Mais promouvoir le français au sein des institutions européennes est avant tout une manière d’agir face à la menace d’uniformisation générale culturelle et linguistique, et ce combat doit être porté par l’ensemble de l’Union européenne.
Notre groupe soutient ce combat et votera bien évidemment la présente proposition de résolution. (Applaudissements.)
M. le président. La parole est à Mme Anne-Marie Escoffier.
Mme Anne-Marie Escoffier. Monsieur le président, monsieur le secrétaire d'État, mes chers collègues, comment ne pas commencer en saluant ici la pertinence de l’observation de notre collègue Alex Türk, président de la CNIL, qui s’est ému de la place prépondérante – 90 % ! – occupée aujourd'hui par la langue anglaise dans les instances européennes ?
Ce constat a été relevé par notre excellent collègue Hubert Haenel pour faire naître, fort opportunément, la proposition de résolution que nous examinons aujourd'hui.
Loin de moi l’idée de vouloir faire entrer en compétition la langue de Goethe avec celle de Du Bellay, si joliment attaché à son « petit Liré » (Sourires), celle de Dante ou celle de Shakespeare.
Comme vous tous sûrement, j’ai fait trop de versions et de thèmes en langues anciennes et modernes pour ne pas mesurer la richesse, ainsi que la complexité, de nos langues, qui, au-delà des mots, sont porteuses d’une culture dont les racines puisent bien loin dans le temps nos identités.
Comment pourrais-je alors ne pas m’émouvoir de cette propension à l’unilinguisme, quel qu’il soit, qui voudrait imposer à la « jeune Europe » le monopole absolu d’une langue unique pour tous ? Ne serait-ce pas le moyen le plus sûr de compromettre l’esprit même de l’Europe, puisque c’est l’ensemble de ses différences qui, seul, peut faire la force du vieux continent, résorber ses antagonismes et harmoniser ses contraires ?
L’unilinguisme est, à la vérité, une forme de « fuite en avant », dans laquelle sont gommées les fécondes différences qui font la richesse des peuples, au profit d’un pragmatisme linguistique quelque peu réducteur.
Pour en être convaincu, il suffit d’observer cette nouvelle religion de la consommation de masse à laquelle notre société contemporaine s’est convertie, avec son long cortège de productions planétaires, qu’il s’agisse de cinéma, de littérature, de nourriture, de mode, de mœurs et même d’idées.
Je n’en veux donc pas plus à l’anglais d’avoir pris la première place des langues « véhiculaires » qu’à toute autre langue qui aurait eu la même ambition.
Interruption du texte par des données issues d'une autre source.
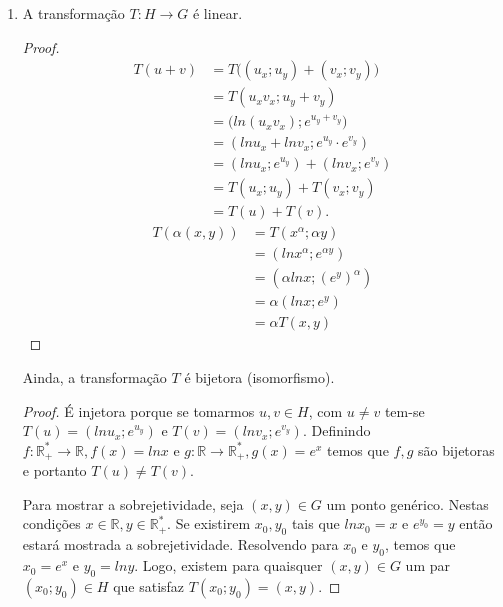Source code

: \documentclass[english,ngerman,parskip=half]{scrartcl}
\begin{document}
\begin{enumerate}
    \item
        A transformação $T: H \rightarrow G $ é linear.

        \begin{proof}
        \begin{equation}
            \begin{split}
            T(u+v) &= T\big( (u_x ; u_y) + (v_x ; v_y) \big) \\
            &= T( u_x v_x ; u_y + v_y ) \\
            &= \big( ln(u_x v_x) ; e^{u_y + v_y} \big) \\
            &= (ln u_x + ln v_x ; e^{u_y} \cdot e^{v_y}) \\
            &= (ln u_x ; e^{u_y}) + (ln v_x ; e^{v_y}) \\
            &= T(u_x ; u_y) + T(v_x ; v_y) \\
            &= T(u) + T(v).
            \end{split}
        \end{equation}
        \begin{equation}
            \begin{split}
            T(\alpha (x,y)) &= T(x^\alpha ; \alpha y) \\
            &= (ln x^\alpha ; e^{\alpha y}) \\
            &= (\alpha ln x; (e^y)^\alpha) \\
            &= \alpha (ln x ; e^y) \\
            &= \alpha T(x,y)
            \end{split}
        \end{equation}
        \end{proof}

        Ainda, a transformação $T$ é bijetora (isomorfismo).
        
        \begin{proof}
            É injetora porque se tomarmos $u,v \in H$, com $u \neq v$
            tem-se $T(u) = (ln u_x ; e^{u_y})$ e $T(v) = (ln v_x ; e^{v_y})$. 
            Definindo $f: \mathbb{R}^*_+ \rightarrow \mathbb{R}, f(x) = ln x$
            e $g: \mathbb{R} \rightarrow \mathbb{R}^*_+, g(x) = e^x$ temos que $f,g$ são bijetoras e portanto $T(u) \neq T(v)$.
    
            Para mostrar a sobrejetividade, seja $(x,y) \in G$ um ponto genérico. Nestas condições $x \in \mathbb{R}, y \in \mathbb{R}^*_+$.
            Se existirem $x_0, y_0$ tais que $ln x_0 = x$ e $e^{y_0} = y$ então estará mostrada a sobrejetividade.
            Resolvendo para $x_0$ e $y_0$, temos que $x_0 = e^x$ e $y_0 = ln y$. Logo, existem para quaisquer $(x,y) \in G$ um par $(x_0; y_0) \in H$ que satisfaz $T(x_0;y_0) = (x, y)$.
        \end{proof}


\end{enumerate}
\end{document}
Je n’ai pas davantage le désir de tenter de ressusciter un passé aboli en évoquant avec nostalgie ce temps où le congrès de Vienne, toutes nations confondues, s’exprimait exclusivement en français, langue des écrivains, des savants, des artistes, mais également des cours de l’Europe de jadis.
Je relève d’ailleurs que la République française elle-même a clairement renvoyé au passé le décret Barère de 1793 interdisant l’usage des langues régionales pour faire entrer à l’université, en 1982, le breton, le basque, l’occitan, le créole…
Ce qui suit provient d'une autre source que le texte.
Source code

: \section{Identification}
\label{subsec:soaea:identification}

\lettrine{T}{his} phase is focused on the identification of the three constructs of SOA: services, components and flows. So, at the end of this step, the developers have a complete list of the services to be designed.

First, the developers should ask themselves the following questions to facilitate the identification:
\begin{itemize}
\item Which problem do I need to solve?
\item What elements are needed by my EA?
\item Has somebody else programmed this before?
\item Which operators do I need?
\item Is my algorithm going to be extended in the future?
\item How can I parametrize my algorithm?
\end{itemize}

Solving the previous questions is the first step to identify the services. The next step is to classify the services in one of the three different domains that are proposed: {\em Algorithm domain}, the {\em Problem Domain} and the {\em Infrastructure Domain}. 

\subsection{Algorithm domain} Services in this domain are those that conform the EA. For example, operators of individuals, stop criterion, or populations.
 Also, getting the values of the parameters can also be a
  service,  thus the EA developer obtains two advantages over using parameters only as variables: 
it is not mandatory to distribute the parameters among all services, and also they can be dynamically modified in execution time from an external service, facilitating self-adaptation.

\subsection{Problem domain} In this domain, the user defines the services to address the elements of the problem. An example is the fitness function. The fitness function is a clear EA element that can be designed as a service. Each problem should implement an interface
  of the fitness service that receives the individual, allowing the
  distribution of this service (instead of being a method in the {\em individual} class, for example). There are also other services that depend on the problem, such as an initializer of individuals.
Devrions-nous alors accepter dans l’Europe d’aujourd'hui ce que nous avons rejeté dans la France voilà un quart de siècle ?
Nombreux sont ceux qui, au sein des institutions européennes, ont veillé au principe de « l’unité dans la diversité ». La pluralité linguistique européenne, avec pour corollaire l’égalité des langues, a été inscrite dans des textes fondateurs, comme le traité instituant la Communauté européenne, le traité sur l’Union européenne, le traité d’Amsterdam en 1997, la Charte des droits fondamentaux de l’Union européenne en 2000 et le traité de Lisbonne en 2007.
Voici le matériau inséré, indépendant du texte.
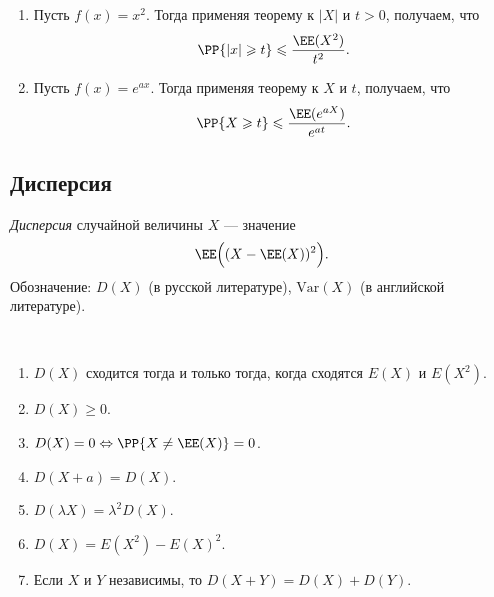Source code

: \documentclass[12pt,a4paper]{article}
\newcommand{\Var}{\ensuremath{\mathrm{Var}}\xspace}
\begin{document}
    \begin{example}
        \begin{enumerate}
            \item Пусть $f(x) = x^2$. Тогда применяя теорему к $|X|$ и $t > 0$, получаем, что
                \[\PP\{|x| \geqslant t\} \leqslant \frac{\EE(X^2)}{t^2}.\]
            \item Пусть $f(x) = e^{ax}$. Тогда применяя теорему к $X$ и $t$, получаем, что
                \[\PP\{X \geqslant t\} \leqslant \frac{\EE(e^{aX})}{e^{at}}.\]
        \end{enumerate}
    \end{example}

    \subsection{Дисперсия}

    \begin{definition}
        \emph{Дисперсия} случайной величины $X$ --- значение
        \[\EE\Bigl((X-\EE(X))^2\Bigr).\]
        Обозначение: $D(X)$ (в русской литературе), $\Var(X)$ (в английской литературе).
    \end{definition}

    \begin{lemma}\ 
        \begin{enumerate}
            \item $D(X)$ сходится тогда и только тогда, когда сходятся $E(X)$ и $E(X^2)$.
            \item $D(X) \geqslant 0$.
            \item $D(X) = 0 \Leftrightarrow \PP\{X \neq \EE(X)\} = 0$.
            \item $D(X + a) = D(X)$.
            \item $D(\lambda X) = \lambda^2 D(X)$.
            \item $D(X) = E(X^2) - E(X)^2$.
            \item Если $X$ и $Y$ независимы, то $D(X + Y) = D(X) + D(Y)$.
        \end{enumerate}
    \end{lemma}
\end{document}
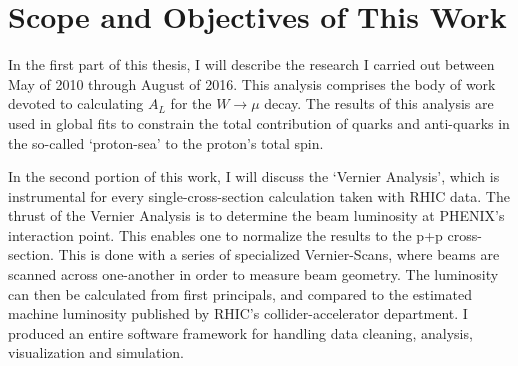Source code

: \section{Scope and Objectives of This Work} 

In the first part of this thesis, I will describe the research I carried out
between May of 2010 through August of 2016.  This analysis comprises the body of
work devoted to calculating $A_L$ for the $W\rightarrow\mu$ decay. The results
of this analysis are used in global fits to constrain the total contribution of
quarks and anti-quarks in the so-called `proton-sea' to the proton's total spin.

In the second portion of this work, I will discuss the `Vernier Analysis', which
is instrumental for every single-cross-section calculation taken with RHIC data.
The thrust of the Vernier Analysis is to determine the beam luminosity at
PHENIX's interaction point. This enables one to normalize the results to the p+p
cross-section. This is done with a series of specialized Vernier-Scans, where
beams are scanned across one-another in order to measure beam geometry. The
luminosity can then be calculated from first principals, and compared to the
estimated machine luminosity published by RHIC's collider-accelerator
department. I produced an entire software framework for handling data cleaning,
analysis, visualization and simulation.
Le respect de la diversité linguistique est ainsi clairement posé et toute discrimination fondée sur la langue est tout aussi clairement interdite.
L’excellent rapport de présentation de cette proposition de résolution relève le fonctionnement linguistique des différentes instances et souligne la dérive progressive d’un multilinguisme vers un unilinguisme privilégiant fortement la langue anglaise.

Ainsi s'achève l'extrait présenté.